Nun muß zur Ehre unseres Olympiers gesagt werden, daß er nicht nur, neben Hebräisch, Griechisch und Latein, die zu seiner Zeit modernen Sprachen beherrschte, sondern sich auch mit Sanskrit und Persisch abgeplagt hat, um die Sprachkunstwerke vergangener und gegenwärtiger Kulturen zu verstehen. Kein Kunststück: Er schrieb noch mit dem Federkiel und verfügte ausreichend über jene „Muße“, die es in den Rechtschreibkorrekturprogrammen von Windows 95, Word 7.0 nicht mehr gibt.

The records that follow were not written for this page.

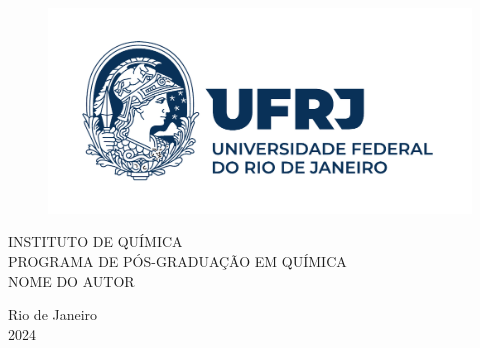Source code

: \documentclass[
	12pt,				%
	openright,			%
	oneside,			%
	a4paper,			%
	chapter=TITLE,		%
	section=TITLE,		%
	sumario=abnt-6027-2012,
	english,			%
	french,				%
	spanish,			%
	brazil				%
	]{abntex2}
\begin{document}

\frenchspacing 



\renewcommand{\imprimircapa}{
	\begin{capa}
		\center
		\begin{figure}
			\centering
			\includegraphics[scale=0.65]{capitulos/figuras/ufrj-horizontal-cor-cmyk-completa-impressao}
			\label{minerva}
		\end{figure}
		
		
		\large INSTITUTO DE QUÍMICA \\ PROGRAMA DE PÓS-GRADUAÇÃO EM QUÍMICA \\NOME DO AUTOR
		
		\vfill
		\begin{center}
			\bfseries\LARGE\imprimirtitulo
		\end{center}
		\vfill
		
		Rio de Janeiro \\%
		2024 %
		
		\vspace*{1cm}
	\end{capa}
}

\imprimircapa

\imprimirfolhaderosto*

\end{document}
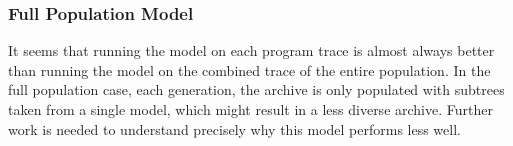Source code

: 

\subsubsection{Full Population Model}
It seems that running the model on each program trace is almost always better than running the model on the combined trace of the entire population.  In the full population case, each generation, the archive is only populated with subtrees taken from a single model, which might result in a less diverse archive.  Further work is needed to understand precisely why this model performs less well.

Goethe hatte Zeit genug, um die von ihm als Weltliteratur verstandene Globalisierung als polyglottes Konzert der Völker zu beschreiben – und sich selbst mit seinem „Faust“ ganz bescheiden irgendwo zwischen Aischylos, Shakespeare, Molière und Calderon zu verorten. Das ist ihm gelungen, und ganz nebenbei hat er noch die Goethe-Institute kreiert. Die Schwierigkeiten, die zwangsläufig entstehen mußten, hat heute Hilmar Hoffmann auszubaden.

Hochhuth meint, das „quellklare Deutsch“, das noch Karl Jaspers „unter Auslassung fast aller Fremdwörter“ (!) geschrieben hat, müsse mit einigen Anstrengungen doch aufs neue zu beleben und mit etwas Geld in der restlichen Welt in Umlauf zu bringen sein. Die Deutschen, so schlägt er vor, sollten die finanzielle Macht, über die sie ja allem Gejammer zum Trotz noch gebieten, für den Sieg des (deutschen) Geistes einsetzen und, so wörtlich, „nach dem Abbau der Arbeitslosigkeit den Gebrauch des Deutschen in den internationalen Gremien erkämpfen“. Mit anderen Worten: Hochhuth appelliert ausgerechnet an den gründlich havarierten und derzeit wahrlich mit anderen Sorgen beladenen Kanzler, den Gebrauch unserer Sprache in der Welt mindestens zu verdoppeln, nachdem er nicht einmal die Halbierung der Arbeitslosenzahl geschafft hat.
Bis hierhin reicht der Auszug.